Moina se halla tan conmovida por el poema y por su epifanía que toma un lápiz y escribe en un sobre amarillo sus propios versos sobre la amapola, “la flor que crece sobre los muertos”. En una especie de juramento rimado, promete transmitir la “lección de los campos de Flandes” a los supervivientes:

Llevamos para honrar a quienes murieron
la antorcha y el rojo de las amapolas.
No temáis, no habréis muerto en vano,
a otros enseñaremos la lección aprendida
en los campos de Flandes.

Mientras escribe, un grupo de jóvenes aparece ante su escritorio. Han reunido diez dólares para agradecerle que les ayudara a amueblar sus habitaciones en la YMCA. Cuando va a aceptar el dinero, de repente todo encaja en su cabeza: no quiere que lo que siente se quede en palabras, por muy bien rimadas que estén. Su poema debe convertirse en realidad. “Compraré amapolas rojas… A partir de ahora, llevaré siempre una amapola roja”, anuncia a los desconcertados jóvenes. A continuación, les enseña el poema de McCrae y, tras dudar un poco, también el suyo. Los jóvenes se entusiasman. Ellos también quieren amapolas para sus solapas y Moina promete conseguirles algunas. Así pasará las horas que faltan hasta el armisticio, buscando amapolas artificiales en las tiendas de Nueva York. Resulta que entre la nutrida oferta de la metrópolis hay flores artificiales de todas las formas y colores, pero la selección de Papaver rhoeas, la especie de color rojo brillante de la que habla el poema, resulta bastante limitada. Encontrará finalmente lo que busca en Wanamaker’s, uno de los grandes almacenes de la ciudad que tiene de todo, desde artículos de mercería hasta automóviles, e incluso un salón de té acristalado. Adquiere una enorme amapola artificial para su escritorio y dos docenas de flores de seda con cuatro hojas. De vuelta en la YMCA, coloca las amapolas en las solapas de los jóvenes que pronto partirán de servicio a Francia. Es el modesto nacimiento de un símbolo triunfal. Las llamadas remembrance poppies no tardarán mucho en convertirse en símbolo de la memoria de los muertos en la guerra para todo el mundo anglosajón.

***

El culto a las amapolas nació en un momento histórico extraordinario, mientras en todo el mundo millones de personas celebraban, dejaban lo que fuera que estuvieran haciendo, lloraban o juraban venganza. Desde entonces las amapolas hablan del pasado y también del futuro. Por una parte, nos avisan de que no debemos olvidar un pasado muy reciente; en este sentido, forman parte de una cultura mundial de la memoria, una cultura de ceremonias, monumentos y nombres de los caídos esculpidos en la piedra de escuelas, edificios públicos y cuarteles. Por otra parte, la ocurrencia de Moina Michael también se orienta al porvenir, puesto que para ella la sangre derramada y las numerosas víctimas implicaban una responsabilidad para con el futuro: sobre las tumbas crecerán las flores como en ella surgió la esperanza de cara al futuro, fruto espontáneo de su profunda religiosidad. Para muchos de sus contemporáneos el fin de la guerra proyecta una duda apremiante acerca del futuro. Las expectativas de una vida mejor se mezclan con los miedos y las ideas revolucionarias, los sueños y la nostalgia se confunden con las pesadillas.

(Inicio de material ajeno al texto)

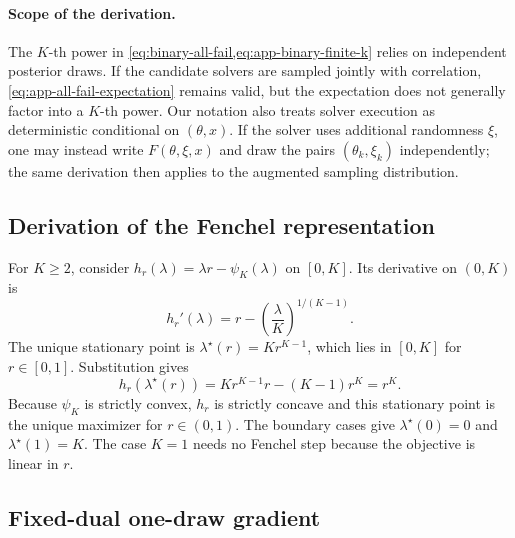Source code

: \paragraph{Scope of the derivation.}
The $K$-th power in \cref{eq:binary-all-fail,eq:app-binary-finite-k} relies on independent posterior draws.
If the candidate solvers are sampled jointly with correlation, \cref{eq:app-all-fail-expectation} remains valid, but the expectation does not generally factor into a $K$-th power.
Our notation also treats solver execution as deterministic conditional on $(\theta,x)$.
If the solver uses additional randomness $\xi$, one may instead write $F(\theta,\xi,x)$ and draw the pairs $(\theta_k,\xi_k)$ independently; the same derivation then applies to the augmented sampling distribution.

\subsection{Derivation of the Fenchel representation}
\label{app:fenchel-proof}

For $K\geq2$, consider $h_r(\lambda)=\lambda r-\psi_K(\lambda)$ on $[0,K]$.
Its derivative on $(0,K)$ is
\begin{equation}
  h_r'(\lambda)
  =
  r-\left(\frac{\lambda}{K}\right)^{1/(K-1)}.
  \label{eq:app-fenchel-derivative}
\end{equation}
The unique stationary point is $\lambda^\star(r)=Kr^{K-1}$, which lies in $[0,K]$ for $r\in[0,1]$.
Substitution gives
\begin{equation}
  h_r(\lambda^\star(r))
  =
  Kr^{K-1}r-(K-1)r^K
  =
  r^K.
  \label{eq:app-fenchel-substitution}
\end{equation}
Because $\psi_K$ is strictly convex, $h_r$ is strictly concave and this stationary point is the unique maximizer for $r\in(0,1)$.
The boundary cases give $\lambda^\star(0)=0$ and $\lambda^\star(1)=K$.
The case $K=1$ needs no Fenchel step because the objective is linear in $r$.

\subsection{Fixed-dual one-draw gradient}
\label{app:fixed-dual-gradient}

En su obra El cometa de París (1918), un dibujo a pluma y acuarela tan irónico como emblemático, Paul Klee captaría a la perfección esta situación intermedia entre pasado y futuro, entre realidad y expectativas. Si observamos con atención la obra de Klee, soldado de la Real Escuela Bávara de Aviación, vemos no uno sino dos cometas: uno de color verde, con una larga cola curva, y otro con forma de estrella de David. Ambos orbitan en torno a la cabeza de un equilibrista que se balancea sobre una cuerda invisible por encima de la Torre Eiffel, sujetando una vara en sus manos para mantener el equilibrio. Es una de las muchas obras de esa época en las que Paul Klee representaba astros sobre ciudades y, como ocurre a menudo, el artista se convierte en un “ilustrador de ideas”. En el dibujo, el lejano París –capital del enemigo, pero también patria del arte– aparece como un belén moderno. Al mismo tiempo, el cometa –desde siempre y también en la frágil y viciada atmósfera de principios del siglo XX– funciona como símbolo de lo imprevisible, como presagio de acontecimientos importantes, cambios profundos e incluso catástrofes. Si bien la estrella fugaz, hermana pequeña del cometa, nos invita a formular deseos, hay otro fenómeno astronómico análogo, el meteorito que impacta contra la Tierra, que tememos por su fuerza destructora. En 1910 el mundo había contemplado con pocos meses de diferencia el paso de los cometas Daylight y Halley, y los terrícolas más asustadizos de todos los continentes habían temido el fin del mundo. Klee pudo haberse inspirado en esto para su obra y también en el impacto del meteorito de Richardton en Dakota del Norte el 30 de junio de 1918.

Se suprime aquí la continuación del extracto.